▶ [ASSIGNED TASK]
The word to look for is "would". Report every line of the entries below that has it.

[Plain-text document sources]
***

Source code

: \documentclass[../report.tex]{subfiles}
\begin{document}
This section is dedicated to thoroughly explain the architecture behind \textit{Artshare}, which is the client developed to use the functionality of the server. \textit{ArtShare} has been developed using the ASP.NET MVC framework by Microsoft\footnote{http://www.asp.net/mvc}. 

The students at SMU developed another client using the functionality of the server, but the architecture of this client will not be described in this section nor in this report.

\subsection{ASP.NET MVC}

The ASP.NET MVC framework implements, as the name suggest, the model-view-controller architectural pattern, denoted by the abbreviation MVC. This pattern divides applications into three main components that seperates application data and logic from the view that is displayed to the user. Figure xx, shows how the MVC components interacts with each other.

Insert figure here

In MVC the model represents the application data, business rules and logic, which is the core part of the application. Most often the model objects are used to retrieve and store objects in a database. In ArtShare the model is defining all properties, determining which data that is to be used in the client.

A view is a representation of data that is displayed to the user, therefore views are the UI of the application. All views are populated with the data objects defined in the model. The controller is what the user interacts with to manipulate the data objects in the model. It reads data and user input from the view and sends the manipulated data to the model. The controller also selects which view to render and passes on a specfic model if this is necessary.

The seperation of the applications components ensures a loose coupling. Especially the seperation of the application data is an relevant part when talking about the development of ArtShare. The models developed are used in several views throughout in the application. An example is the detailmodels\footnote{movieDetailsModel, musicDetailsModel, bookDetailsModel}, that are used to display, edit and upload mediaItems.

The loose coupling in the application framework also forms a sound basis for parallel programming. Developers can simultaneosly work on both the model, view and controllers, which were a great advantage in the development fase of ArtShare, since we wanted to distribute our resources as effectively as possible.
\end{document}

***

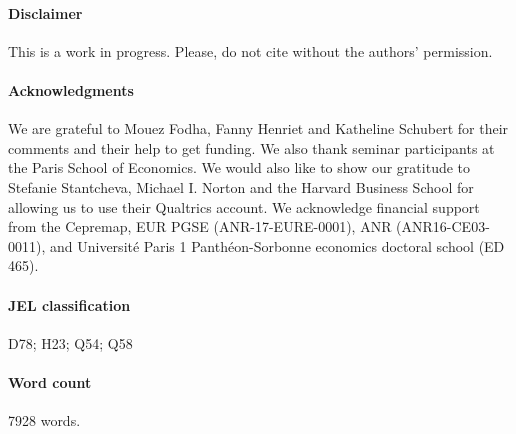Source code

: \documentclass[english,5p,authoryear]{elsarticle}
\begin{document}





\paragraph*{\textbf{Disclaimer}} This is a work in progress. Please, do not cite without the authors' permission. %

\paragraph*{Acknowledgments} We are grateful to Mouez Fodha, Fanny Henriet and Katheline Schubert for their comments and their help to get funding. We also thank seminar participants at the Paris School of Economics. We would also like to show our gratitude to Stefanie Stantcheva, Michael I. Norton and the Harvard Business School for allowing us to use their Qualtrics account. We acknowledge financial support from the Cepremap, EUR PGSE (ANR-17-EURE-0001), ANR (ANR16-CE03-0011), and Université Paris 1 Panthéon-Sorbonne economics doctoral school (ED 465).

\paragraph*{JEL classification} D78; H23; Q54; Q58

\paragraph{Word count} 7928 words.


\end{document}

***

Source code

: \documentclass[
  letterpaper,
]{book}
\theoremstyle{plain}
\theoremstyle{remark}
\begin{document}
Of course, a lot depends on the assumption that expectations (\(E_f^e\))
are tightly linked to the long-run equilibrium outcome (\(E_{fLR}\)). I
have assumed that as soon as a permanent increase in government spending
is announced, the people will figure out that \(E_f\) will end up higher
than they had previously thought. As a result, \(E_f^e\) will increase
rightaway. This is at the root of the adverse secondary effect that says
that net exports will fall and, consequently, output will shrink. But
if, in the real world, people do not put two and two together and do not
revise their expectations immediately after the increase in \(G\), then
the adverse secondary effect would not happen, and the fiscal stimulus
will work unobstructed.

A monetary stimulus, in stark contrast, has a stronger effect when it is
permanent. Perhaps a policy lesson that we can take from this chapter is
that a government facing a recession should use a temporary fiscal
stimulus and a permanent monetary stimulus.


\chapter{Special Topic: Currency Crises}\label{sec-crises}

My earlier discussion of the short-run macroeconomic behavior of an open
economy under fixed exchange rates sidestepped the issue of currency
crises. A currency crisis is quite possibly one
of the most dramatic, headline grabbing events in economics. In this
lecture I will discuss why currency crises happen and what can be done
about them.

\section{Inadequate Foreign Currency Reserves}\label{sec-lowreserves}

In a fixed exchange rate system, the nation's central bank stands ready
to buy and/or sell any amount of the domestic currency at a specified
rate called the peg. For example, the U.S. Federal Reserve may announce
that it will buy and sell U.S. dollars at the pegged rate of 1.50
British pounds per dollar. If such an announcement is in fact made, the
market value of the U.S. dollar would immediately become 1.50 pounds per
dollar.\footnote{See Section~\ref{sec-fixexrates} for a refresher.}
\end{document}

***

▶ [PROBLEM SOLUTION]
\paragraph*{Acknowledgments} We are grateful to Mouez Fodha, Fanny Henriet and Katheline Schubert for their comments and their help to get funding. We also thank seminar participants at the Paris School of Economics. We would also like to show our gratitude to Stefanie Stantcheva, Michael I. Norton and the Harvard Business School for allowing us to use their Qualtrics account. We acknowledge financial support from the Cepremap, EUR PGSE (ANR-17-EURE-0001), ANR (ANR16-CE03-0011), and Université Paris 1 Panthéon-Sorbonne economics doctoral school (ED 465).
the adverse secondary effect would not happen, and the fiscal stimulus
market value of the U.S. dollar would immediately become 1.50 pounds per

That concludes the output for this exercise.